There is some problem in url only, and its not a file_get_contents or http version issue..
I'm trying to get the contents from another file with file_get_contents (don't ask why).
I have two files: test1.php and test2.php. test1.php returns a string, bases on the user that is logged in.
test2.php tries to get the contents of test1.php and is being executed by the browser, thus getting the cookies.
To send the cookies with file_get_contents, I create a streaming context:
$opts = array('http' => array('header'=> 'Cookie: ' . $_SERVER['HTTP_COOKIE']."\r\n"))`;
I'm retrieving the contents with:
$contents = file_get_contents("http://www.example.com/test1.php", false, $opts);
But now I get the error:
Warning: file_get_contents(http://www.example.com/test1.php) [function.file-get-contents]: failed to open stream: HTTP request failed! HTTP/1.1 404 Not Found
Does somebody knows what I'm doing wrong here?
edit:
forgot to mention: Without the streaming_context, the page just loads. But without the cookies I don't get the info I need.
First, this is probably just a typo in your question, but the third arguments to file_get_contents() needs to be your streaming context, NOT the array of options. I ran a quick test with something like this, and everything worked as expected
$opts = array('http' => array('header'=> 'Cookie: ' . $_SERVER['HTTP_COOKIE']."\r\n"));
$context = stream_context_create($opts);
$contents = file_get_contents('http://example.com/test1.txt', false, $context);
echo $contents;
The error indicates the server is returning a 404. Try fetching the URL from the machine PHP is running on and not from your workstation/desktop/laptop. It may be that your web server is having trouble reaching the site, your local machine has a cached copy, or some other network screwiness.

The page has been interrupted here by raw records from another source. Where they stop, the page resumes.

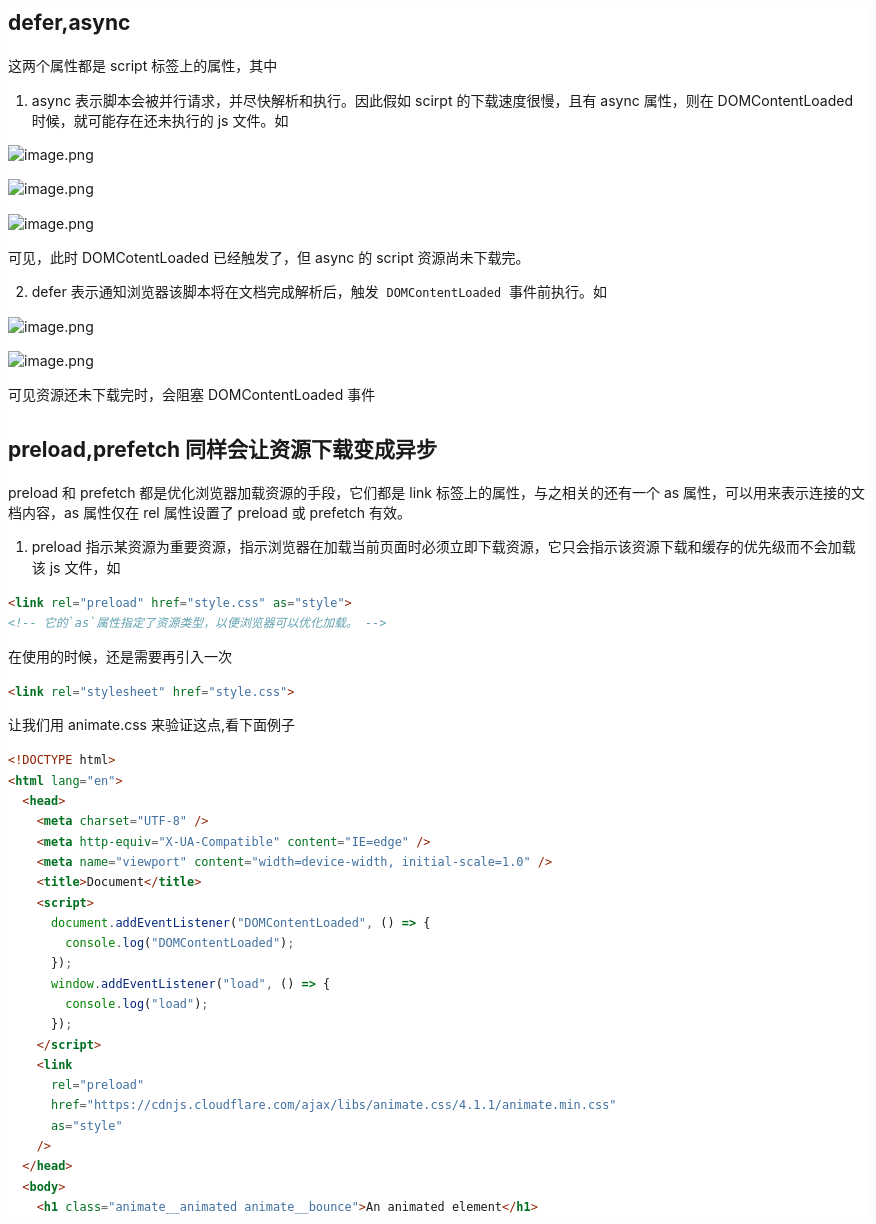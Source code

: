 ## defer,async

这两个属性都是 script 标签上的属性，其中

1. async 表示脚本会被并行请求，并尽快解析和执行。因此假如 scirpt 的下载速度很慢，且有 async 属性，则在 DOMContentLoaded 时候，就可能存在还未执行的 js 文件。如

![image.png](https://p3-juejin.byteimg.com/tos-cn-i-k3u1fbpfcp/3e95b6536ab54dcdb17b9ee9747e21c8~tplv-k3u1fbpfcp-zoom-in-crop-mark:1512:0:0:0.awebp?)

![image.png](https://p3-juejin.byteimg.com/tos-cn-i-k3u1fbpfcp/0f98d422e8e94997af6ebf4d05fdf916~tplv-k3u1fbpfcp-zoom-in-crop-mark:1512:0:0:0.awebp?)

![image.png](https://p3-juejin.byteimg.com/tos-cn-i-k3u1fbpfcp/05587da5f21b44c78b93e7975a1a99aa~tplv-k3u1fbpfcp-zoom-in-crop-mark:1512:0:0:0.awebp?)

可见，此时 DOMCotentLoaded 已经触发了，但 async 的 script 资源尚未下载完。

2. defer 表示通知浏览器该脚本将在文档完成解析后，触发  `DOMContentLoaded`  事件前执行。如

![image.png](https://p3-juejin.byteimg.com/tos-cn-i-k3u1fbpfcp/c4d6c6bd2c4b410b96b1871ef13ea2d5~tplv-k3u1fbpfcp-zoom-in-crop-mark:1512:0:0:0.awebp?)

![image.png](https://p1-juejin.byteimg.com/tos-cn-i-k3u1fbpfcp/8b89fed63e354cd99e9276a627e03c53~tplv-k3u1fbpfcp-zoom-in-crop-mark:1512:0:0:0.awebp?)

可见资源还未下载完时，会阻塞 DOMContentLoaded 事件

## preload,prefetch 同样会让资源下载变成异步

preload 和 prefetch 都是优化浏览器加载资源的手段，它们都是 link 标签上的属性，与之相关的还有一个 as 属性，可以用来表示连接的文档内容，as 属性仅在 rel 属性设置了 preload 或 prefetch 有效。

1. preload 指示某资源为重要资源，指示浏览器在加载当前页面时必须立即下载资源，它只会指示该资源下载和缓存的优先级而不会加载该 js 文件，如

```html
<link rel="preload" href="style.css" as="style">
<!-- 它的`as`属性指定了资源类型，以便浏览器可以优化加载。 -->
```

在使用的时候，还是需要再引入一次

```html
<link rel="stylesheet" href="style.css">
```

让我们用 animate.css 来验证这点,看下面例子

```html
<!DOCTYPE html>
<html lang="en">
  <head>
    <meta charset="UTF-8" />
    <meta http-equiv="X-UA-Compatible" content="IE=edge" />
    <meta name="viewport" content="width=device-width, initial-scale=1.0" />
    <title>Document</title>
    <script>
      document.addEventListener("DOMContentLoaded", () => {
        console.log("DOMContentLoaded");
      });
      window.addEventListener("load", () => {
        console.log("load");
      });
    </script>
    <link
      rel="preload"
      href="https://cdnjs.cloudflare.com/ajax/libs/animate.css/4.1.1/animate.min.css"
      as="style"
    />
  </head>
  <body>
    <h1 class="animate__animated animate__bounce">An animated element</h1>
```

Be sure you repeat your exact request when running this test, including the cookie you're sending (command line curl is good for this). It's entirely possible that the page in question may load fine in a browser without the cookie, but when you send the cookie the site actually is returning a 404.
Make sure that $_SERVER['HTTP_COOKIE'] has the raw cookie you think it does.
If you're screen scraping, download Firefox and a copy of the LiveHTTPHeaders extension. Perform all the necessary steps to reach whatever page it is you want in Firefox. Then, using the output from LiveHTTPHeaders, recreate the exact same request requence. Include every header, not just the cookies.
Finally, PHP Curl exists for a reason. If at all possible, (I'm not asking!) use it instead. :)
Just to share this information.
When using session_start(), the session file is lock by PHP. Thus the actual script is the only script that can access the session file. If you try to access it via fsockopen() or file_get_contents() you can wait a long time since you try to open a file that has been locked.
One way to solve this problem is to use the session_write_close() to unlock the file and relock it after with session_start().
Example:
<?php
$opts = array('http' => array('header'=> 'Cookie: ' . $_SERVER['HTTP_COOKIE']."\r\n"));
$context = stream_context_create($opts);
session_write_close(); // unlock the file
$contents = file_get_contents('http://120.0.0.1/controler.php?c=test_session', false, $context);
session_start(); // Lock the file
echo $contents;
?>
Since file_get_contents() is a blocking function, both script won't be in concurrency while trying to modify the session file.
But i'm sure this is not the best manner to manipulate session with an extend connection.
Btw: it's faster than cURL and fsockopen()
Let me know if you find something better.
Just out of curiosity, are you attempting file_get_contents on a page that has a space in it? I remember trying to use fgc on a URL that had a space in the name and while my web browser parsed it just fine, fgc didn't. I ended up having to use a str_replace to replace ' ' with '%20'.
I would think that this should have been relatively easy to spot that though as it would report only half of the filename. Also, I noticed in one of these posts, someone used \r\n while defining the headers. Keep in mind that PHP doesn't like these to be in single quotes, but they work fine in double.
Make sure that file1.php exists on the server. Try opening it in your own browser to make sure!